Why ZooKeeper needs majority to run?
Asked Answered
T

3

12

I've been wondering why ZooKeeper needs a majority of the machines in the ensemble to work at all. Lets say we have a very simple ensemble of 3 machines - A,B,C.

When A fails, new leader is elected - fine, everything works. When another one dies, lets say B, service is unavailable. Does it make sense? Why machine C cannot handle everything alone, until A and B are up again?

Since one machine is enough to do all the work (for example single machine ensemble works fine)...

Is there any particular reason why ZooKeeper is designed in this way? Is there a way to configure ZooKeeper that, for example ensemble is available always when at least one of N is up?

Edit: Maybe there is a way to apply a custom algorithm of leader selection? Or define a size of quorum?

Thanks in advance.

Tulley answered 17/4, 2013 at 13:0 Comment(2)
Have you found a way to alter current algorithm of leader selection? I found also a little bit frustrating to pay 200K for 3 machines that were supposed to eliminate the risk of point-of-single-failure to find myself basically in the same position ...Ias
@Ias No, I haven't even tried to find a workaround, because after reading answers to my question I understood approach of ZooKeeper and it seems very logical.Hustler
M
11

Zookeeper is intended to distribute things reliably. If the network of systems becomes segmented, then you don't want the two halves operating independently and potentially getting out of sync, because when the failure is resolved, it won't know what to do. If you have it refuse to operate when it's got less than a majority, then you can be assured that when a failure is resolved, everything will come right back up without further intervention.

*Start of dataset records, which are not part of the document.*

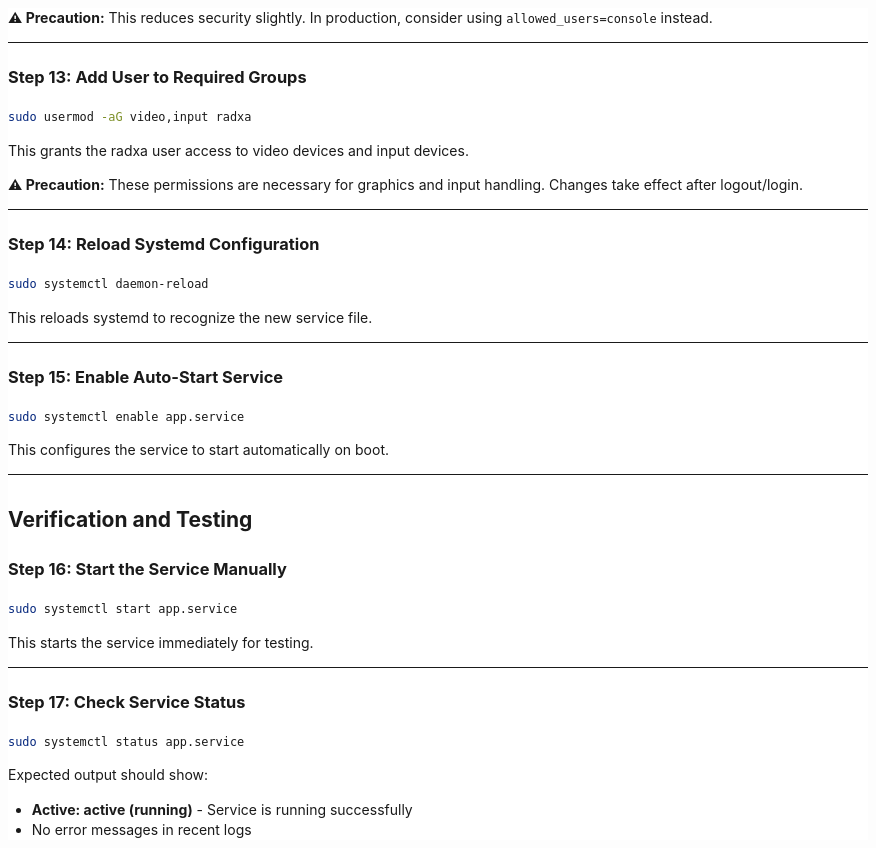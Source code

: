 **⚠️ Precaution:** This reduces security slightly. In production, consider using `allowed_users=console` instead.

---

### Step 13: Add User to Required Groups

```bash
sudo usermod -aG video,input radxa
```

This grants the radxa user access to video devices and input devices.

**⚠️ Precaution:** These permissions are necessary for graphics and input handling. Changes take effect after logout/login.

---

### Step 14: Reload Systemd Configuration

```bash
sudo systemctl daemon-reload
```

This reloads systemd to recognize the new service file.

---

### Step 15: Enable Auto-Start Service

```bash
sudo systemctl enable app.service
```

This configures the service to start automatically on boot.

---

## Verification and Testing

### Step 16: Start the Service Manually

```bash
sudo systemctl start app.service
```

This starts the service immediately for testing.

---

### Step 17: Check Service Status

```bash
sudo systemctl status app.service
```

Expected output should show:
- **Active: active (running)** - Service is running successfully
- No error messages in recent logs
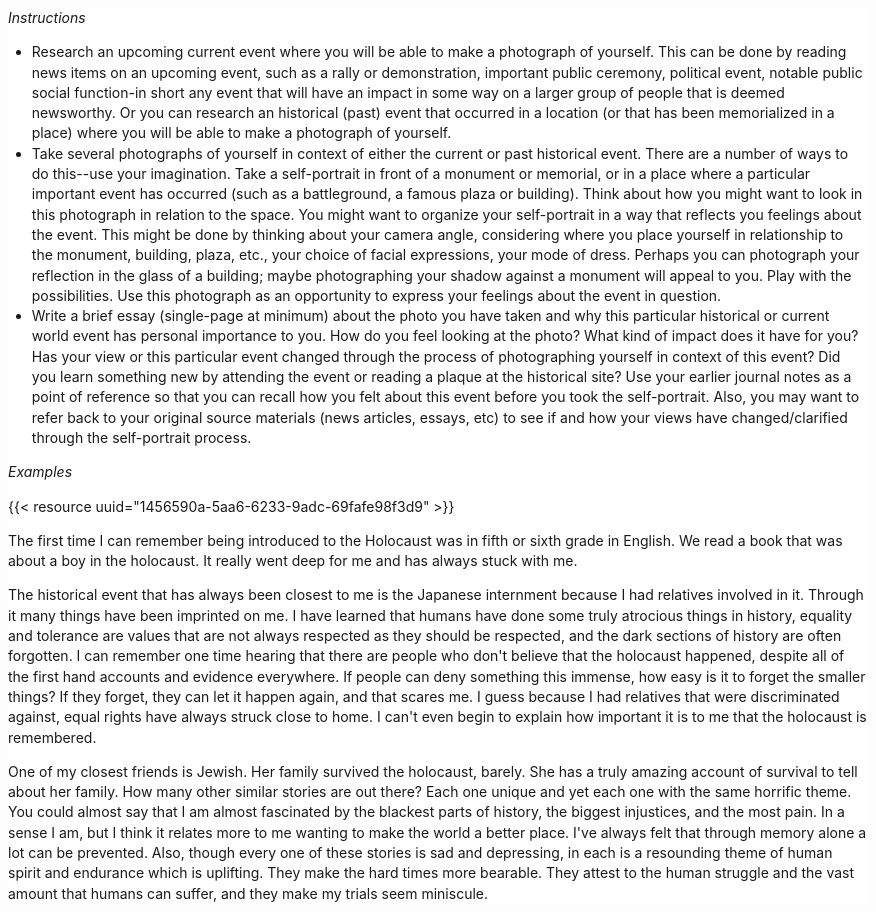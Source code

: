 *Instructions*

- Research an upcoming current event where you will be able to make a photograph of yourself. This can be done by reading news items on an upcoming event, such as a rally or demonstration, important public ceremony, political event, notable public social function-in short any event that will have an impact in some way on a larger group of people that is deemed newsworthy. Or you can research an historical (past) event that occurred in a location (or that has been memorialized in a place) where you will be able to make a photograph of yourself.
- Take several photographs of yourself in context of either the current or past historical event. There are a number of ways to do this--use your imagination. Take a self-portrait in front of a monument or memorial, or in a place where a particular important event has occurred (such as a battleground, a famous plaza or building). Think about how you might want to look in this photograph in relation to the space. You might want to organize your self-portrait in a way that reflects you feelings about the event. This might be done by thinking about your camera angle, considering where you place yourself in relationship to the monument, building, plaza, etc., your choice of facial expressions, your mode of dress. Perhaps you can photograph your reflection in the glass of a building; maybe photographing your shadow against a monument will appeal to you. Play with the possibilities. Use this photograph as an opportunity to express your feelings about the event in question.
- Write a brief essay (single-page at minimum) about the photo you have taken and why this particular historical or current world event has personal importance to you. How do you feel looking at the photo? What kind of impact does it have for you? Has your view or this particular event changed through the process of photographing yourself in context of this event? Did you learn something new by attending the event or reading a plaque at the historical site? Use your earlier journal notes as a point of reference so that you can recall how you felt about this event before you took the self-portrait. Also, you may want to refer back to your original source materials (news articles, essays, etc) to see if and how your views have changed/clarified through the self-portrait process.

*Examples*

{{< resource uuid="1456590a-5aa6-6233-9adc-69fafe98f3d9" >}}

The first time I can remember being introduced to the Holocaust was in fifth or sixth grade in English. We read a book that was about a boy in the holocaust. It really went deep for me and has always stuck with me.

The historical event that has always been closest to me is the Japanese internment because I had relatives involved in it. Through it many things have been imprinted on me. I have learned that humans have done some truly atrocious things in history, equality and tolerance are values that are not always respected as they should be respected, and the dark sections of history are often forgotten. I can remember one time hearing that there are people who don't believe that the holocaust happened, despite all of the first hand accounts and evidence everywhere. If people can deny something this immense, how easy is it to forget the smaller things? If they forget, they can let it happen again, and that scares me. I guess because I had relatives that were discriminated against, equal rights have always struck close to home. I can't even begin to explain how important it is to me that the holocaust is remembered.

One of my closest friends is Jewish. Her family survived the holocaust, barely. She has a truly amazing account of survival to tell about her family. How many other similar stories are out there? Each one unique and yet each one with the same horrific theme. You could almost say that I am almost fascinated by the blackest parts of history, the biggest injustices, and the most pain. In a sense I am, but I think it relates more to me wanting to make the world a better place. I've always felt that through memory alone a lot can be prevented. Also, though every one of these stories is sad and depressing, in each is a resounding theme of human spirit and endurance which is uplifting. They make the hard times more bearable. They attest to the human struggle and the vast amount that humans can suffer, and they make my trials seem miniscule.
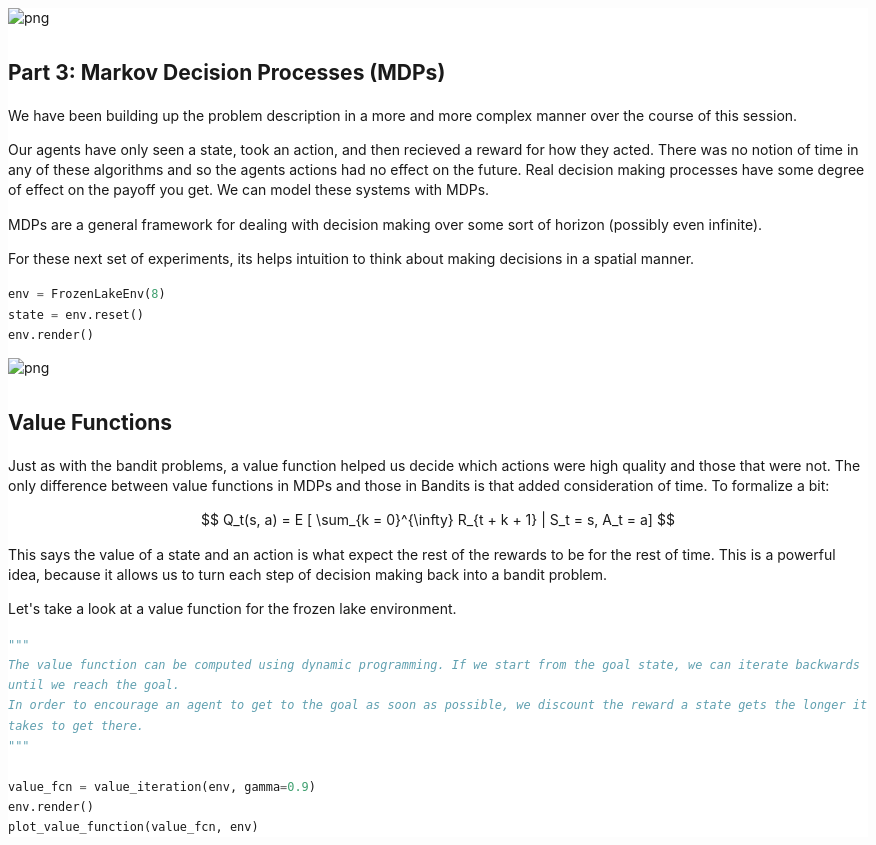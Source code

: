 
    
![png](tree_search_files/tree_search_20_0.png)
    


## Part 3: Markov Decision Processes (MDPs)

We have been building up the problem description in a more and more complex manner over the course of this session.

Our agents have only seen a state, took an action, and then recieved a reward for how they acted. There was no notion of time in any of these algorithms and so the agents actions had no effect on the future. Real decision making processes have some degree of effect on the payoff you get. We can model these systems with MDPs.

MDPs are a general framework for dealing with decision making over some sort of horizon (possibly even infinite).



For these next set of experiments, its helps intuition to think about making decisions in a spatial manner. 


```python
env = FrozenLakeEnv(8)
state = env.reset()
env.render()
```


    
![png](tree_search_files/tree_search_23_0.png)
    


## Value Functions

Just as with the bandit problems, a value function helped us decide which actions were high quality and those that were not. The only difference between value functions in MDPs and those in Bandits is that added consideration of time. To formalize a bit: 

$$
Q_t(s, a) = E [ \sum_{k = 0}^{\infty} R_{t + k + 1} | S_t = s, A_t = a]   
$$

This says the value of a state and an action is what expect the rest of the rewards to be for the rest of time. This is a powerful idea, because it allows us to turn each step of decision making back into a bandit problem. 

Let's take a look at a value function for the frozen lake environment.


```python
"""
The value function can be computed using dynamic programming. If we start from the goal state, we can iterate backwards until we reach the goal.
In order to encourage an agent to get to the goal as soon as possible, we discount the reward a state gets the longer it takes to get there.
"""

value_fcn = value_iteration(env, gamma=0.9)
env.render()
plot_value_function(value_fcn, env)
```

Mixtec answered 17/4, 2013 at 13:4 Comment(3)
In my example, there i no segmentation of system - only two of 3 nodes are down. If you kill any nodes, it doesn't mean that system is divided to 2/3/n smaller once - it is still the same system with less nodes. The system should be down, only when all nodes are. Even a single node should be able to handle read/write requests of clients (and it background, it should keep trying to reconnect to other nodes). ZooKeeper service with 50% of working nodes, will be down, does it make sense? If we have 100 machines, we would still have 50 nodes to handle everything... but system is not available.Hustler
Replace the word "kill" with "isolate" and you'll see that in case of network failure (but machine still running) a node that finds itself to not be part of the majority is logically offline. Network failure is a more common real world scenario compare to machine shutdown.Mazdaism
@MichałSzkudlarek - The thing you aren't realizing is that the Zookeeper nodes DON'T KNOW if the missing nodes are down completely, or are inaccessible due to network failure. So they behave as if it's network failure in order to avoid problems when whatever is wrong gets fixed.Mixtec
O
8

The reason to get a majority vote is to avoid a problem called "split-brain".

Basically in a network failure you don't want the two parts of the system to continue as usual. you want one to continue and the other to understand that it is not part of the cluster.

There are two main ways to achieve that one is to hold a shared resource, for instance a shared disk where the leader holds a lock, if you can see the lock you are part of the cluster if you don't you're out. If you are holding the lock you're the leader and if you don't your not. The problem with this approach is that you need that shared resource.

The other way to prevent a split-brain is majority count, if you get enough votes you are the leader. This still works with two nodes (for a quorum of 3) where the leader says it is the leader and the other node acting as a "witness" also agrees. This method is preferable as it can work in a shared nothing architecture and indeed that is what Zookeeper uses

As Michael mentioned, a node cannot know if the reason it doesn't see the other nodes in the cluster is because these nodes are down or there's a network problem - the safe bet is to say there's no quorum.

Ovoid answered 19/4, 2013 at 19:37 Comment(0)
H
1

Let’s look at an example that shows how things can go wrong if the quorum (majority of running servers) is too small.

Say we have five servers and a quorum can be any set of two servers. Now say that servers s1 and s2 acknowledge that they have replicated a request to create a znode /z. The service returns to the client saying that the znode has been created. Now suppose servers s1 and s2 are partitioned away from the other servers and from clients for an arbitrarily long time, before they have a chance to replicate the new znode to the other servers. The service in this state is able to make progress because there are three servers available and it really needs only two according to our assumptions, but these three servers have never seen the new znode /z. Consequently, the request to create /z is not durable.

This is an example of the split-brain scenario. To avoid this problem, in this example the size of the quorum must be at least three, which is a majority out of the five servers in the ensemble. To make progress, the ensemble needs at least three servers available. To confirm that a request to update the state has completed successfully, this ensemble also requires that at least three servers acknowledge that they have replicated it.